Don’t call it a comeback.
OK, so maybe local original band Patterns is billing their May 4 show at Brews Brothers West as such, but drummer Cody Healey is looking at it in a different way.
“It’s a chance to start all over again,” he said of the opportunity he and his bandmates – lead vocalist Geo Santee, guitarists Evan “Squid” Domanski and Eddie DeLucca, and bassist Justin Paul – have.
Patterns, in its original form, came together in 2009. According to Healey, a little over a year ago, one of the founding members and the lead singer left to pursue other projects, leaving the band to fill the space.

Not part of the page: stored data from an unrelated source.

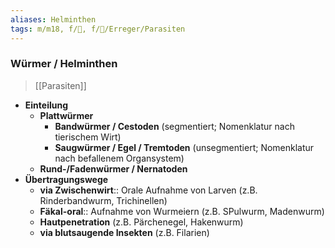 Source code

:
```yaml
---
aliases: Helminthen
tags: m/m18, f/🦠, f/🦠/Erreger/Parasiten
---
```

### Würmer / Helminthen
> [[Parasiten]]
- **Einteilung**
	- **Plattwürmer**
		- **Bandwürmer / Cestoden** (segmentiert; Nomenklatur nach tierischem Wirt)
		- **Saugwürmer / Egel / Tremtoden** (unsegmentiert; Nomenklatur nach befallenem Organsystem)
	- **Rund-/Fadenwürmer / Nernatoden**
- **Übertragungswege**
	- **via Zwischenwirt**:: Orale Aufnahme von Larven (z.B. Rinderbandwurm, Trichinellen)
	- **Fäkal-oral**:: Aufnahme von Wurmeiern (z.B. SPulwurm, Madenwurm)
	- **Hautpenetration** (z.B. Pärchenegel, Hakenwurm)
	- **via blutsaugende Insekten** (z.B. Filarien)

They did, and, with a fresh outlook and sound, are playing new material at the Brews show during their first outing as this incarnation of Patterns.
Healey said that things are a little clearer for the guys this time around.
“For some people, starting over might not seem like a good thing, but it was for us. When we started, we were kind of just kids, and now we know how to book shows, what it takes to be a super tight band, what kids like, what they don’t like; we know the dos and don’ts.”
Patterns generally defines itself as a pop punk group, though Healey said the band’s sound is “all over the place.”
“That happens when you bring five people together and each one of those five listens to completely different music,” he elaborated.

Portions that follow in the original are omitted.